Lossless compression codec tuned for neural-network model weights
Project description
z4ai
A lossless compression codec for AI model checkpoints.
Keep model checkpoints small for storage and transfer - bit-for-bit reversible, with per-tensor random access. Most useful on collections of related checkpoints (training runs, fine-tune families, model registries), and in environments the Hugging Face Hub's Xet backend doesn't cover - self-hosted registries, internal MLOps, plain object storage.
Documentation - quickstart, full usage, how it works, and the API reference.
pip install z4ai
import z4ai
blob = z4ai.compress(weights_bytes) # smaller, self-describing
data = z4ai.decompress(blob) # byte-identical original
assert data == weights_bytes
Its strongest case is a sequence of related checkpoints - consecutive ones are ~95-99% identical, so each is stored as a tiny delta from the one before:
# store checkpoint N as the bit-exact delta from checkpoint N-1
delta = z4ai.compress_delta(step_2000, reference=step_1000)

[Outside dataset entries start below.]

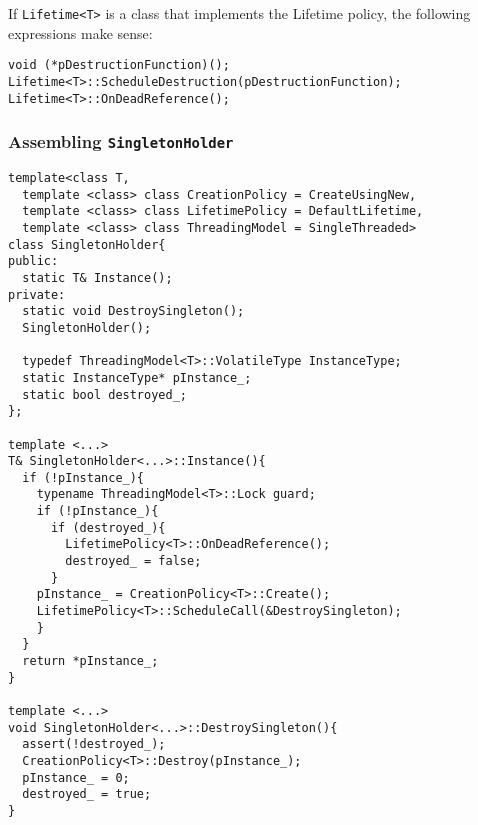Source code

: If \texttt{Lifetime<T>} is a class that implements the Lifetime
policy, the following expressions make sense:
\begin{verbatim}
void (*pDestructionFunction)();
Lifetime<T>::ScheduleDestruction(pDestructionFunction);
Lifetime<T>::OnDeadReference();
\end{verbatim}

\subsubsection{Assembling \texttt{SingletonHolder}}

\begin{verbatim}
template<class T,
  template <class> class CreationPolicy = CreateUsingNew,
  template <class> class LifetimePolicy = DefaultLifetime,
  template <class> class ThreadingModel = SingleThreaded>
class SingletonHolder{
public:
  static T& Instance();
private:
  static void DestroySingleton();
  SingletonHolder();

  typedef ThreadingModel<T>::VolatileType InstanceType;
  static InstanceType* pInstance_;
  static bool destroyed_;
};

template <...>
T& SingletonHolder<...>::Instance(){
  if (!pInstance_){
    typename ThreadingModel<T>::Lock guard;
    if (!pInstance_){
      if (destroyed_){
        LifetimePolicy<T>::OnDeadReference();
        destroyed_ = false;
      }
    pInstance_ = CreationPolicy<T>::Create();
    LifetimePolicy<T>::ScheduleCall(&DestroySingleton);
    }
  }
  return *pInstance_;
}

template <...>
void SingletonHolder<...>::DestroySingleton(){
  assert(!destroyed_);
  CreationPolicy<T>::Destroy(pInstance_);
  pInstance_ = 0;
  destroyed_ = true;
}
\end{verbatim}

restored = z4ai.decompress_delta(delta, reference=step_1000) # exact == step_2000
# only the changed bytes cost anything - often 10-100x smaller than a full compress
Or from the command line, on files:
z4ai compress weights.bin -o weights.z4ai
z4ai decompress weights.z4ai -o weights.bin
z4ai info weights.z4ai # ratio + per-plane breakdown
Requires Python >= 3.9; pure Python (NumPy + zstandard), with optional native
acceleration.
TL;DR
z4ai is a codec built for the byte structure of float tensors. Compared with ZipNN (the closest weights-specific codec):
- Ties on dense weights, with a slight edge on real models (distilgpt2 +1.6-8.2%, pythia-70m +11-29%) from an order-1 context exponent coder.
- Wins big on repeated structure - tied embeddings, duplicated layers, multi-shard concatenations - which z4ai dedups across the whole tensor.
- 2.3-3.0x on reduced-precision fp32 files (fp16/bf16-origin values), automatically.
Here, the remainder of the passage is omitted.